[systemd-devel] [ANNOUNCE] Journal File Format Documentation

Tue Oct 23 08:48:09 PDT 2012

On Tue, Oct 23, 2012 at 5:39 PM, Lennart Poettering
<lennart at poettering.net> wrote:
> On Tue, 23.10.12 15:25, Ciprian Dorin Craciun (ciprian.craciun at gmail.com) wrote:
>>     Why did you resort to implementing a new database format, and
>> didn't choose an existing embedded library like BerkeleyDB, LevelDB,
>> etc.? (Advantages / disadvantages?)
>
> There are a number of reasons, which one could summarize as: because
> there is no existing database implementation that would fit the bill:
>
> - we needed something small, embeddable, in pure C, so that we can pull
>   it in everywhere. That has a somewhat stable API, is sanely managed
>   upstream, and Free Software. We are OK to add deps to systemd, if
>   there's a good reason to and the dep is well managed. It needed to be
>   OOM safe.
>
> - We wanted something robust for IO failures that focusses on appending
>   new data to the end, rather than overwriting data constantly.
>
> - We needed something with in-line compression, and where we can add
>   stuff like FSS to

    Ok. I agree that there are very few libraries that fit here. All I
can think of making into here would be BerkeleyDB (but it fails other
requirements you've listed below).


> - The database should be typeless, and index by all fields, rather than
>   require fixed schemas. It should efficient with large and binary data.

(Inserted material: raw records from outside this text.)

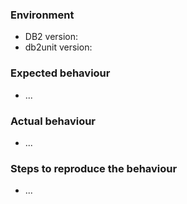 ### Environment

 * DB2 version:
 * db2unit version:
 
### Expected behaviour
 
 * ...
 
### Actual behaviour
 
 * ...
 
### Steps to reproduce the behaviour

 * ...
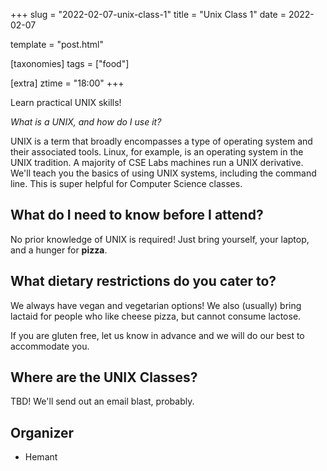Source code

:+++
slug = "2022-02-07-unix-class-1"
title = "Unix Class 1"
date = 2022-02-07

template = "post.html"

[taxonomies]
tags = ["food"]

[extra]
ztime = "18:00"
+++

Learn practical UNIX skills!

<!-- more -->

*What is a UNIX, and how do I use it?*

UNIX is a term that broadly encompasses a type of operating system and their associated tools. Linux, for example, is an operating system
in the UNIX tradition. A majority of CSE Labs machines run a UNIX derivative. We'll teach you the basics of using UNIX systems, including
the command line. This is super helpful for Computer Science classes.

## What do I need to know before I attend?

No prior knowledge of UNIX is required! Just bring yourself, your laptop, and a hunger for **pizza**.

## What dietary restrictions do you cater to?

We always have vegan and vegetarian options! We also (usually) bring lactaid for people who like cheese pizza, but cannot consume lactose. 

If you are gluten free, let us know in advance and we will do our best to accommodate you.

## Where are the UNIX Classes?
TBD! We'll send out an email blast, probably.


## Organizer
* Hemant

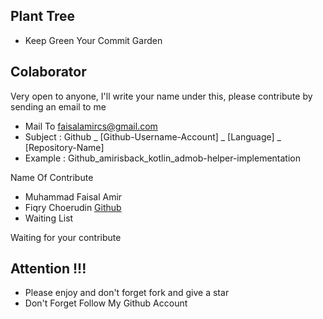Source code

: ## Plant Tree
- Keep Green Your Commit Garden

## Colaborator
Very open to anyone, I'll write your name under this, please contribute by sending an email to me

- Mail To faisalamircs@gmail.com
- Subject : Github _ [Github-Username-Account] _ [Language] _ [Repository-Name]
- Example : Github_amirisback_kotlin_admob-helper-implementation

Name Of Contribute
- Muhammad Faisal Amir
- Fiqry Choerudin [Github](https://github.com/fiqryq)
- Waiting List

Waiting for your contribute

## Attention !!!
- Please enjoy and don't forget fork and give a star
- Don't Forget Follow My Github Account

    One thing bothers me: why should it index all fields? (For example
indexing by UID, executable, service, etc. makes sense, but I don't
think indexing by message is that worthwhile... Moreover by PID or
coredump (which I think it is hinted is stored in the journal) doesn't
make too much sense either...)


> - It should not require file locks or communication between multiple
>   readers or between readers and the writer. This is primarily a
>   question of security (we cannot allow users to lock out root or the
>   writer from acessing the logs by taking a lock) and network
>   transparency (file locks on network FS are very very flaky), but also
>   performance.

    From what I see this is the best reason for the current proposal.
Indeed no embedded database library (that I know of) allows both
reading and writing at the same time from multiple processes without
locking. (Except maybe DJB's CDB and the TinyCDB implementation, but
that wouldn't fit the bill here.)

    Maybe this should go at the top of that document as describing "why?".

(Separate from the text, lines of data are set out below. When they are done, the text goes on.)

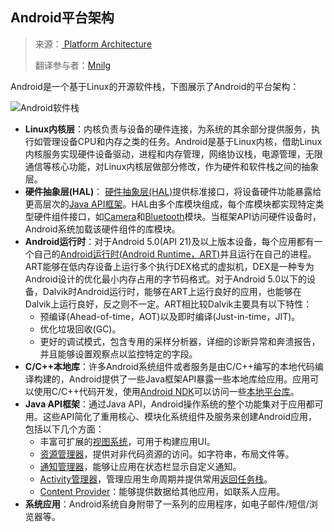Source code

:## Android平台架构

> 来源：[ Platform Architecture][platform-architecture]
>
> 翻译参与者：[Mnilg](https://github.com/mnilg/)

Android是一个基于Linux的开源软件栈，下图展示了Android的平台架构：

![Android软件栈](https://developer.android.google.cn/guide/platform/images/android-stack_2x.png)

- **Linux内核层**：内核负责与设备的硬件连接，为系统的其余部分提供服务，执行如管理设备CPU和内存之类的任务。Android是基于Linux内核，借助Linux内核服务实现硬件设备驱动，进程和内存管理，网络协议栈，电源管理，无限通信等核心功能，对Linux内核层做部分修改，作为硬件和软件栈之间的抽象层。
- **硬件抽象层(HAL)**： [硬件抽象层(HAL)](hardware-abstraction-layer)提供标准接口，将设备硬件功能暴露给更高层次的[Java API框架](java-api-framework)。HAL由多个库模块组成，每个库模块都实现特定类型硬件组件接口，如[Camera](camera)和[Bluetooth](bluetooth)模块。当框架API访问硬件设备时，Android系统加载该硬件组件的库模块。
- **Android运行时**：对于Android 5.0(API 21)及以上版本设备，每个应用都有一个自己的[Android运行时(Android Runtime，ART)](android-runtime)并且运行在自己的进程。ART能够在低内存设备上运行多个执行DEX格式的虚拟机，DEX是一种专为Android设计的优化最小内存占用的字节码格式。对于Android 5.0以下的设备，Dalvik时Android运行时，能够在ART上运行良好的应用，也能够在Dalvik上运行良好，反之则不一定。ART相比较Dalvik主要具有以下特性：
  - 预编译(Ahead-of-time，AOT)以及即时编译(Just-in-time，JIT)。
  - 优化垃圾回收(GC)。
  - 更好的调试模式，包含专用的采样分析器，详细的诊断异常和奔溃报告，并且能够设置观察点以监控特定的字段。
- **C/C++本地库**：许多Android系统组件或者服务是由C/C++编写的本地代码编译构建的，Android提供了一些Java框架API暴露一些本地库给应用。应用可以使用C/C++代码开发，使用[Android NDK](android-ndk)可以访问一些[本地平台库](native-platform-library)。
- **Java API框架**：通过Java API，Android操作系统的整个功能集对于应用都可用。这些API简化了重用核心、模块化系统组件及服务来创建Android应用，包括以下几个方面：
  - 丰富可扩展的[视图系统](view-system)，可用于构建应用UI。
  - [资源管理器](resource-manager)，提供对非代码资源的访问。如字符串，布局文件等。
  - [通知管理器](notification-manager)，能够让应用在状态栏显示自定义通知。
  - [Activity管理器](activity-manager)，管理应用生命周期并提供常用[返回任务栈](navigation-back-stack)。
  - [Content Provider](content-provider)：能够提供数据给其他应用，如联系人应用。
- **系统应用**：Android系统自身附带了一系列的应用程序，如电子邮件/短信/浏览器等。



[hardware-abstraction-layer]: https://source.android.google.cn/devices/index.html#Hardware%20Abstraction%20Layer	"Handware abstraction layer"
[java-api-framework]: https://developer.android.google.cn/guide/platform/#api-framework	"Java API Framework"
[camera]: https://source.android.google.cn/devices/camera/index.html	"Camera"
[bluetooth]: https://source.android.google.cn/devices/bluetooth.html	"Bluetooth"
[android-runtime]: http://source.android.google.cn/devices/tech/dalvik/index.html	"Android Runtime"
[android-ndk]: https://developer.android.google.cn/ndk/index.html	"Android NDK"
[native-platform-library]: https://developer.android.google.cn/ndk/guides/stable_apis.html	"Native Platform Library"
[view-system]: https://developer.android.google.cn/guide/topics/ui/overview.html	"View System"
[resource-manager]: https://developer.android.google.cn/guide/topics/resources/overview.html	"Resource Manager"
[notification-manager]: https://developer.android.google.cn/guide/topics/ui/notifiers/notifications.html	"Notification Manager"
[activity-manager]: https://developer.android.google.cn/guide/components/activities.html	"Activity Manager"
[navigation-back-stack]: https://developer.android.google.cn/guide/components/tasks-and-back-stack.html	"Natigation back stack"
[content-provider]: https://developer.android.google.cn/guide/topics/providers/content-providers.html	"Content provider"
[platform-architecture]: https://developer.android.google.cn/guide/platform/	"Platform Architecture"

> These are the strong requirements, but there are other are ore things to
> keep in mind: because of the structure of log data, which knows no
> changes but only appends and the occasional deletion of large chunks,
> and were data is generally montonically ordered you can a lot of things
> you cannot do in normal databases.

    Although I partially agree about this increased flexibility,
having a custom format means it is very easy to just start "adding
features", thus accumulating cruft... Thus maybe a general purpose
system would have limited this tendency...


> rsyslog apparently chose to use ElasticSearch. It think ElasticSearch is
> cool, but it already fails for us on the most superficial of things, in
> that it would be quite ridiculous to pull in Java into all systems for
> that... ;-)

    I don't even want to imply such a thing solution. (Or at least not
for a standalone computer logging system.)

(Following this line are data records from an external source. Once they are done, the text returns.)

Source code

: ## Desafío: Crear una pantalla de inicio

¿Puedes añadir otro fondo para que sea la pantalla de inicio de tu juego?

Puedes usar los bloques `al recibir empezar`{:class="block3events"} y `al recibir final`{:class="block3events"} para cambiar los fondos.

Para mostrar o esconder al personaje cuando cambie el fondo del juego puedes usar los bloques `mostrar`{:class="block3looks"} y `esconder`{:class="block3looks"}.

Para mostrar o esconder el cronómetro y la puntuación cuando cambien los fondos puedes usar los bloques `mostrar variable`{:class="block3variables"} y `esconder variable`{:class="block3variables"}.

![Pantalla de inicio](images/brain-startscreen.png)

    BTW, a little bit off-topic:
    * why didn't you try to implement this journal system as a
standalone library, that could have been reused by other systems
independently of systemd; (I know this was answered in [2], and that
the focus is on systemd, but it seems it took quite a lot of work, and
it's a pity it can't be individually reused);
    * how do you intend to implement something resembly syslog's log
centralization?

    Ciprian.